Ambassador Bremer’s recounting of conversations with civilian police advisors regarding their view of the military's approach to police training and decisions to put new Iraqi police recruits on the street with very limited training, are disturbing. These descriptions of the conflicting approaches in regard to the recruitment, training and deployment of Iraqi police presented by his civilian police and military advisors, well into the rebuilding phase of the mission, raises questions about the adequacy of pre-mission planning.
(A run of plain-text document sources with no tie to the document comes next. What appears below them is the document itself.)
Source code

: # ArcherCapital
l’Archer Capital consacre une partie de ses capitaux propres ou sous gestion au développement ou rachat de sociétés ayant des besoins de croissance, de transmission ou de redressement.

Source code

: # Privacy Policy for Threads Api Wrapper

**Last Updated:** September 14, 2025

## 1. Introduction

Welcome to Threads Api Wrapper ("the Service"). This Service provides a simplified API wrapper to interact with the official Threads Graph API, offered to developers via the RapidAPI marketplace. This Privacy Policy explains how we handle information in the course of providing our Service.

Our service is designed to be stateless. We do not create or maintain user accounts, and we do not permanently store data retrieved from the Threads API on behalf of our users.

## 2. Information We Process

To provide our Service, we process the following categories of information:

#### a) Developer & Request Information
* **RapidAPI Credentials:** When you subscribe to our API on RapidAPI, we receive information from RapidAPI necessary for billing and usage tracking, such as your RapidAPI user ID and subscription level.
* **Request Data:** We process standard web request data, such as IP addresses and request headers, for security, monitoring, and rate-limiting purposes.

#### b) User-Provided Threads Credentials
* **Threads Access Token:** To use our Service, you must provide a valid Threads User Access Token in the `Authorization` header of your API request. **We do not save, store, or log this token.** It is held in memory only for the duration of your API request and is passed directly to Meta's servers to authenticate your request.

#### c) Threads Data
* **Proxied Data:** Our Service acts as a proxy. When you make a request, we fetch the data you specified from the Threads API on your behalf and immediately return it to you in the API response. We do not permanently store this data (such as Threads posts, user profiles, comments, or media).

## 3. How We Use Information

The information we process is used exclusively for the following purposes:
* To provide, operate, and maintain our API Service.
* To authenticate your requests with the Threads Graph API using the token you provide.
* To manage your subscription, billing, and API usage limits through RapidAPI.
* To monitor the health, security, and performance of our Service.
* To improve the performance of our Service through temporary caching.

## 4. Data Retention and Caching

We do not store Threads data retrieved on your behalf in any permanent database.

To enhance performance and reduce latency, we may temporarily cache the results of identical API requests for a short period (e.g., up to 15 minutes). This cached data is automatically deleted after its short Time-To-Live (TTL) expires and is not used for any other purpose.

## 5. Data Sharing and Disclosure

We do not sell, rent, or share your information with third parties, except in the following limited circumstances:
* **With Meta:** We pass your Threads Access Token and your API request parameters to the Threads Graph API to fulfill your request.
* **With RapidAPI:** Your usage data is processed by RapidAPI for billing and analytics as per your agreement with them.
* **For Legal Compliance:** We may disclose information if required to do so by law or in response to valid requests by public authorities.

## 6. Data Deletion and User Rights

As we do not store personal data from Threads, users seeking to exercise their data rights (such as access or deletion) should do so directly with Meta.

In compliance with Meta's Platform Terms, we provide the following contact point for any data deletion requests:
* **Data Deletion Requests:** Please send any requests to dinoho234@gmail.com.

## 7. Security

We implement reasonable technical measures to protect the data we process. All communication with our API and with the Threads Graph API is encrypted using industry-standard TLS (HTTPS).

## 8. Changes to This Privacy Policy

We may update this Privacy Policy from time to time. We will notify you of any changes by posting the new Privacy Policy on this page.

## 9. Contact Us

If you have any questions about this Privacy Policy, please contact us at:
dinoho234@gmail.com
One must wonder whether a more robust interagency process, where civilian agencies had an equal and early voice in planning the rebuilding efforts, could have ensured better coordination between civilians and military and resulted in a more effective police rebuilding program.
Despite the massive wealth of "lessons learned" and "best practices" material, Ambassador Bremer's disturbing accounts of discussions regarding the rebuilding of the Iraqi police service would indicate that we have neither developed the mechanisms to effectively incorporate the vast "lessons learned" resources into post-conflict efforts nor have we achieved the spirit of civilian-military cooperation and coordination envisioned in PDD-56.
Until we can make this connection, can we truly say that these lessons have been learned?